‘Patients will lose out if general practice isn’t recognised’

A comment on our indicator updates on GP services.

Qualitywatch

Blog post

Published: 19/09/2016

We invited Maureen Baker, chair of the Royal College of General Practitioners, to comment on our latest indicator updates, which report on GP Patient Survey data. You can read our summary of the indicators here.

The GP Patient Survey is an excellent way of gauging what our patients think of general practice at any point in time, and it is testament to the hard work and dedication of GPs and their teams around the country that overall satisfaction ratings are consistently high.

General practice is currently in a tough place. Whilst GPs and our teams deliver 90% of NHS patient contacts, our service currently receives just 8.32% of the overall health service budget. This varies across the UK: 8.48% in England; 8.15% in Northern Ireland; 7.45% in Wales; and just 7.39% in Scotland.[1]

We also have a severe shortage of GPs. Despite our workload escalating – by 16% over the last seven years according to a recent study in The Lancet – the number of family doctors has risen nowhere near in step. 

Investment required

The College has used our own analysis of the GP Patient Survey to highlight these trends, and get the messages across that investing in general practice is actually the most cost-effective way of keeping the health service sustainable, but also how failure to invest in general practice poses a serious risk to patient safety.

As a result, NHS England announced the General Practice Forward View in April, which the College sees as a lifeline for our service and recognition of the essential role general practice plays in the health service.

In all there are over 100 pledges, but over-arching are the promises of £2.4bn extra a year for general practice from 2020 - at least 10% of the overall NHS budget, but our own financial analysis forecasts that this could be closer to 11% - 5,000 more GPs, and 5,000 other general practice professionals by the end of the current parliament.

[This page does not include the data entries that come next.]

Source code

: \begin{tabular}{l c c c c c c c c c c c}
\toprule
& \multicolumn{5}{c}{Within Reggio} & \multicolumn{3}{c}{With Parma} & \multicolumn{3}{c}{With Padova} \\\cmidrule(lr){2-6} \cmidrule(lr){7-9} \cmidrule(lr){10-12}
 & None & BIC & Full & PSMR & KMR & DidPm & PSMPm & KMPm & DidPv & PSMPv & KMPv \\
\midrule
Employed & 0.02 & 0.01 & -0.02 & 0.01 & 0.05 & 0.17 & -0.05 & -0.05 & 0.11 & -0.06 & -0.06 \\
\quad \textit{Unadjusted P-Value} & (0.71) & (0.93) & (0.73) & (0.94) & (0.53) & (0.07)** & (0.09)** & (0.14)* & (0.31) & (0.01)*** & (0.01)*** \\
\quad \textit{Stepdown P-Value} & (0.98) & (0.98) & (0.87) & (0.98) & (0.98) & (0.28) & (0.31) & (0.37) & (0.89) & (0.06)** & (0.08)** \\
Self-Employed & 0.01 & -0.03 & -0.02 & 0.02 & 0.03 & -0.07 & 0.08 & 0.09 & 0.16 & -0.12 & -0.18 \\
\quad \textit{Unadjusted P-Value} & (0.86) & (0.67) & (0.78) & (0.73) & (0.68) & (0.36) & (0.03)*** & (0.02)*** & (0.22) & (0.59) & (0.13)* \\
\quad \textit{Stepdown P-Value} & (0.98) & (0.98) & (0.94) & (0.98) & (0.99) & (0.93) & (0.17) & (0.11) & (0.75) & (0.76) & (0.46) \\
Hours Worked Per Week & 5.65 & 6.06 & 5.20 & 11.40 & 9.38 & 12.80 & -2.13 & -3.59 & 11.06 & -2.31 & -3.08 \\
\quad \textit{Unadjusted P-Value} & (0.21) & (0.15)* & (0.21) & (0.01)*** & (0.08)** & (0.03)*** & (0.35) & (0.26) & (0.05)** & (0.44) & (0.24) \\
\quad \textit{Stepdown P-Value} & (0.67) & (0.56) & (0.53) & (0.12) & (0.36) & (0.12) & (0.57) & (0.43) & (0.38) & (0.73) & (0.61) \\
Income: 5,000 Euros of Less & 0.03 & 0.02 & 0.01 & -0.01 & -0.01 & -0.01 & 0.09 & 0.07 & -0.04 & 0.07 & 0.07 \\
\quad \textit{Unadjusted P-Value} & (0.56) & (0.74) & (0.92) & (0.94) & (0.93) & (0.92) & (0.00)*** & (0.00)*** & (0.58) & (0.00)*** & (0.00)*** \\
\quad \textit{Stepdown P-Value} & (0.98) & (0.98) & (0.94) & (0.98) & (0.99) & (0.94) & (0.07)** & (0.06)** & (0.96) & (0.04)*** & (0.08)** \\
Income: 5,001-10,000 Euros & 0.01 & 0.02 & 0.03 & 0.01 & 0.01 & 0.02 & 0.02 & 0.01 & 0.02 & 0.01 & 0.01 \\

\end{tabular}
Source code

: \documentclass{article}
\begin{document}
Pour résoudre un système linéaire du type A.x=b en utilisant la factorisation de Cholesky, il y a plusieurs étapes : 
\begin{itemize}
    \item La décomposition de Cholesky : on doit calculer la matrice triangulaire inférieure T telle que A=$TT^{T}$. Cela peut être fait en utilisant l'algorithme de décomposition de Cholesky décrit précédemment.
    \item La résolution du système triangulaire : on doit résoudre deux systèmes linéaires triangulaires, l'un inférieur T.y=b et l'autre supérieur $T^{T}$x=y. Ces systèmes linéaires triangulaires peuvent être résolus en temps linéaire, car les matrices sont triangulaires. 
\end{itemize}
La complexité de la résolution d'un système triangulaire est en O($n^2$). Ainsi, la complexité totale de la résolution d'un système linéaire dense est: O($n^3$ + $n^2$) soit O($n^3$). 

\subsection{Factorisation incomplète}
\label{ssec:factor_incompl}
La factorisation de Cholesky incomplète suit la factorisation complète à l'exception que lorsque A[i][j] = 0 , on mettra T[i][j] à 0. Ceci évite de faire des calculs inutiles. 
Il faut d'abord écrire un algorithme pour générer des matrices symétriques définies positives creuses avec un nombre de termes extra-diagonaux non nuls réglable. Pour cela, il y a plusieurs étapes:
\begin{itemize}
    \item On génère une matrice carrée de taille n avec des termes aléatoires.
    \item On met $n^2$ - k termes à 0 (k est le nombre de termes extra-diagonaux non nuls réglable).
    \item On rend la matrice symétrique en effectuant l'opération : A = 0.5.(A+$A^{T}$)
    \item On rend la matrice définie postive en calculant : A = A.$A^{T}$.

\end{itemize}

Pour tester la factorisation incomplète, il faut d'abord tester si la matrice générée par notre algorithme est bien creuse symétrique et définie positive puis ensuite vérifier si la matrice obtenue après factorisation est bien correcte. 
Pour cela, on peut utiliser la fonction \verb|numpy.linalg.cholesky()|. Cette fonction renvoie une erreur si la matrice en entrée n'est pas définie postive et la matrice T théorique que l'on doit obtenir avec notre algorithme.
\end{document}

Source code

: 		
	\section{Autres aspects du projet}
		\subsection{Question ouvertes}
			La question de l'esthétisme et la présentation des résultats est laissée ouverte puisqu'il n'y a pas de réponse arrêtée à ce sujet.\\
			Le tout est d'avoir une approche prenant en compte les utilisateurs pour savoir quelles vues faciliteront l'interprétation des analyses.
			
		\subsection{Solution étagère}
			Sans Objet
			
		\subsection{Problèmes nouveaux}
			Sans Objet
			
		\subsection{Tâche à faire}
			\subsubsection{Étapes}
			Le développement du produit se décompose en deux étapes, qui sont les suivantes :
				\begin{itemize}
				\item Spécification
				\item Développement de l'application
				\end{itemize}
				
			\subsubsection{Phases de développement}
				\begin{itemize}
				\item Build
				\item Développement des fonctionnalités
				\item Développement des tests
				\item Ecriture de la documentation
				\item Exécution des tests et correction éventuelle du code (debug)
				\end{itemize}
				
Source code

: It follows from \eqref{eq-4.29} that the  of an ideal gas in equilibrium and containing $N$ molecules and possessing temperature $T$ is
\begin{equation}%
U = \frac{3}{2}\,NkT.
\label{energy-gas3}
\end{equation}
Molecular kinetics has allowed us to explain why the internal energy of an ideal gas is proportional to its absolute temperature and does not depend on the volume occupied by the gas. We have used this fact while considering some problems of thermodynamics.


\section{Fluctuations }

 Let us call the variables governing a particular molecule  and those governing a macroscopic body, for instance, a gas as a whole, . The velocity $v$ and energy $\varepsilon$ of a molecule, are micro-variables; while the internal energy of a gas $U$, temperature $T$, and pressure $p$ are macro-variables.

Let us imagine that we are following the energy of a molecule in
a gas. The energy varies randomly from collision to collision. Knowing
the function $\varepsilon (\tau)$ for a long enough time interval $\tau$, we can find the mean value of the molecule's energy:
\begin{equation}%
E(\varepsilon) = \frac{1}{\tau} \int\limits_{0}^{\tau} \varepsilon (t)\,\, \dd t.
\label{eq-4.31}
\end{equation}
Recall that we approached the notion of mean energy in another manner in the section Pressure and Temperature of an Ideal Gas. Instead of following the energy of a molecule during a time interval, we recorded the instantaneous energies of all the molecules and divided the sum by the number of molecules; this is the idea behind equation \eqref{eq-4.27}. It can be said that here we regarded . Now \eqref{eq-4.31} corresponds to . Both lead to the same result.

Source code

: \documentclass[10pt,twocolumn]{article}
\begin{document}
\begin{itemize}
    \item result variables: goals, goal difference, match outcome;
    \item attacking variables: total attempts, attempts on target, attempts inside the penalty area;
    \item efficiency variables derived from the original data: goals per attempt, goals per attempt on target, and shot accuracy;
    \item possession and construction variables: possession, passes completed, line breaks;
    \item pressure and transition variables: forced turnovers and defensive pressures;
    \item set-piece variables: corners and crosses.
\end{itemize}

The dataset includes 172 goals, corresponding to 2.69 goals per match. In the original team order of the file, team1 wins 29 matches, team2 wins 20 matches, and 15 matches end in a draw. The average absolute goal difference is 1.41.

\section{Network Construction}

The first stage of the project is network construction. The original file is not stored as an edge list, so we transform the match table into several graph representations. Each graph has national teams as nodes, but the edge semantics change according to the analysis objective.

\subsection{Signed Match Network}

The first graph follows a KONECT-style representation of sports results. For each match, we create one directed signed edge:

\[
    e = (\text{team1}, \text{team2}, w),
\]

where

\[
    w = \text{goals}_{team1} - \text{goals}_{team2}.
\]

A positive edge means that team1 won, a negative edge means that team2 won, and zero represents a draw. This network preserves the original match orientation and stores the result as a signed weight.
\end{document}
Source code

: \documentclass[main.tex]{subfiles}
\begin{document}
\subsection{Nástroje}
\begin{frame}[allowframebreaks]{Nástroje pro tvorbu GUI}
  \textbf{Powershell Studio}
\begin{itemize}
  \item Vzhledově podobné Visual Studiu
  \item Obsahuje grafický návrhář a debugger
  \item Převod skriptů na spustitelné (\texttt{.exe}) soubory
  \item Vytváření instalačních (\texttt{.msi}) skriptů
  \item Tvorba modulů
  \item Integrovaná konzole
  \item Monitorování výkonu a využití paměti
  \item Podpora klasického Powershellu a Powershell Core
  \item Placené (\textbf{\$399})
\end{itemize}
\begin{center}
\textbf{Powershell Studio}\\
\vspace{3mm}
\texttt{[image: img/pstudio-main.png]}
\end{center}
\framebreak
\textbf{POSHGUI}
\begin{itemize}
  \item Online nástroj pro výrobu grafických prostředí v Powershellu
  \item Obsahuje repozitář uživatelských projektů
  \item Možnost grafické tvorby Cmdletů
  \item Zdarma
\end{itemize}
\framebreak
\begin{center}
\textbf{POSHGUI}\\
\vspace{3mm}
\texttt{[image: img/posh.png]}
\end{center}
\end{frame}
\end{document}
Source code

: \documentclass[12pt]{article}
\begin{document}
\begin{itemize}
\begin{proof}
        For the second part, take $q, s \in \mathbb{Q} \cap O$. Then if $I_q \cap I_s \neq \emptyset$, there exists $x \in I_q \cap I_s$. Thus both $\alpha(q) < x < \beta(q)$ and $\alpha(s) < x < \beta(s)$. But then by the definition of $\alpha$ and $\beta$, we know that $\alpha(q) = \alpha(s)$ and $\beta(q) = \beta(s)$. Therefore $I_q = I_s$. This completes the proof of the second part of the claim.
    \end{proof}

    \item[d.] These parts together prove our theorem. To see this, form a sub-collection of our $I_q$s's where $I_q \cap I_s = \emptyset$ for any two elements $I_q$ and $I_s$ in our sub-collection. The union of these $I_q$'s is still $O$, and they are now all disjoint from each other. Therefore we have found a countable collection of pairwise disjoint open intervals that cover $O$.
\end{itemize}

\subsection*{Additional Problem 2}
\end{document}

In Scotland, Wales and Northern Ireland, the College is continuing to call for more resources and more GPs through our Put patients first: Back general practice campaign, with some encouraging results.

Access concerns

The long and short of it is that if general practice is not recognised for the crucial role it plays in delivering high quality patient care right across the UK, then it will be our patients who lose out. The most obvious example of this is waiting times. Our analysis of the latest GP patient survey shows that patients could be waiting a week or more for an appointment with their GP or practice nurse on nearly 100m occasions.

The time we have with patients is also a concern. Our patients are living longer and with multiple conditions, both mental and physical, making the standard 10-minute GP-patient consultation increasingly unfit for purpose.

With this in mind, we’re incredibly grateful for the understanding our patients show to us. The latest survey found that 85% of patients said their GP gave them enough time during consultation, and 79% said the same about their practice nurse.

Likewise, the fact that GPs are making so many consultations every day, and dealing with more complex conditions during these consultations, often means that we’re not running to schedule. Yet, according to the latest survey results, only 26.7% of patients waited 15 minutes or more to see their GP or practice nurse; only a quarter thought they had to wait ‘a bit too long’, and just 9% thought they had to wait far too long.

Not only does this show that GPs and our teams are going the extra mile in a very difficult situation, but that our patients recognise the pressures we are under, and appreciate the care we deliver regardless.

What we can also tell from the GP Patient Survey results is that satisfaction with GP out of hours services is good. It’s a shame this question has dropped out of the survey, but in 2014/15, the last time a question was asked, nearly 70% of patients who accessed GP out of hours services were satisfied with the care they received.

Contrary to what you might read in the media, out of hours care led or run by GPs accounts for 59% of all out of hours services in the UK.

Despite this, only 45% of patients who responded to the survey knew how to access GP out of hours services. This is what we should be tackling - not pushing for routine seven day GP services, when our service is already under such intense resource and workforce pressures. We need our patients to know where to turn when they are sick outside of routine hours – and we need more integration between in and out of hours services.

Quality in general practice

So what can we learn from the GP Patient Survey, and how can we use the results to improve quality in general practice? The answer is simple: give us the tools to do our job properly. We need more funding; more GPs and practice staff so that we can spend more time with patients; and better integration of services.

If the GP Forward View is implemented effectively in England, we’re almost there, and we need to push for an equivalent settlement in Scotland, Wales and Northern Ireland. This way our patients – and the NHS – across the UK can benefit from a strong, robust general practice service.

Then we will see patient satisfaction ratings soar even higher.

1. Figures taken from analysis of NHS DigitalNHSEISD ScotlandStatsWales and Health and Social Care Board.